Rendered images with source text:
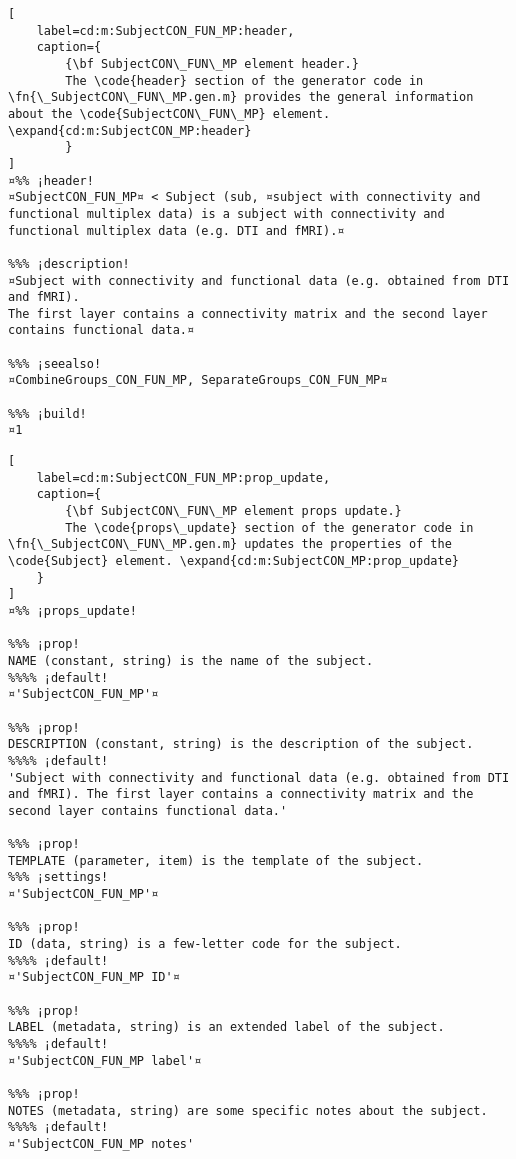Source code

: \documentclass{tufte-handout}
\begin{document}
\begin{lstlisting}[
	label=cd:m:SubjectCON_FUN_MP:header,
	caption={
		{\bf SubjectCON\_FUN\_MP element header.}
		The \code{header} section of the generator code in \fn{\_SubjectCON\_FUN\_MP.gen.m} provides the general information about the \code{SubjectCON\_FUN\_MP} element. \expand{cd:m:SubjectCON_MP:header}
		}
]
¤%% ¡header!
¤SubjectCON_FUN_MP¤ < Subject (sub, ¤subject with connectivity and functional multiplex data) is a subject with connectivity and functional multiplex data (e.g. DTI and fMRI).¤

%%% ¡description!
¤Subject with connectivity and functional data (e.g. obtained from DTI and fMRI).
The first layer contains a connectivity matrix and the second layer contains functional data.¤

%%% ¡seealso!
¤CombineGroups_CON_FUN_MP, SeparateGroups_CON_FUN_MP¤

%%% ¡build!
¤1
\end{lstlisting}

\begin{lstlisting}[
	label=cd:m:SubjectCON_FUN_MP:prop_update,
	caption={
		{\bf SubjectCON\_FUN\_MP element props update.}
		The \code{props\_update} section of the generator code in \fn{\_SubjectCON\_FUN\_MP.gen.m} updates the properties of the \code{Subject} element. \expand{cd:m:SubjectCON_MP:prop_update}
	}
]
¤%% ¡props_update!

%%% ¡prop!
NAME (constant, string) is the name of the subject.
%%%% ¡default!
¤'SubjectCON_FUN_MP'¤

%%% ¡prop!
DESCRIPTION (constant, string) is the description of the subject.
%%%% ¡default!
'Subject with connectivity and functional data (e.g. obtained from DTI and fMRI). The first layer contains a connectivity matrix and the second layer contains functional data.'

%%% ¡prop!
TEMPLATE (parameter, item) is the template of the subject.
%%% ¡settings!
¤'SubjectCON_FUN_MP'¤

%%% ¡prop!
ID (data, string) is a few-letter code for the subject.
%%%% ¡default!
¤'SubjectCON_FUN_MP ID'¤

%%% ¡prop!
LABEL (metadata, string) is an extended label of the subject.
%%%% ¡default!
¤'SubjectCON_FUN_MP label'¤

%%% ¡prop!
NOTES (metadata, string) are some specific notes about the subject.
%%%% ¡default!
¤'SubjectCON_FUN_MP notes'
\end{lstlisting}
\end{document}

*WORK REQUEST*: Pull out all lines in the data above that include "contains".

*RESULT BELOW*:
The first layer contains a connectivity matrix and the second layer contains functional data.¤
'Subject with connectivity and functional data (e.g. obtained from DTI and fMRI). The first layer contains a connectivity matrix and the second layer contains functional data.'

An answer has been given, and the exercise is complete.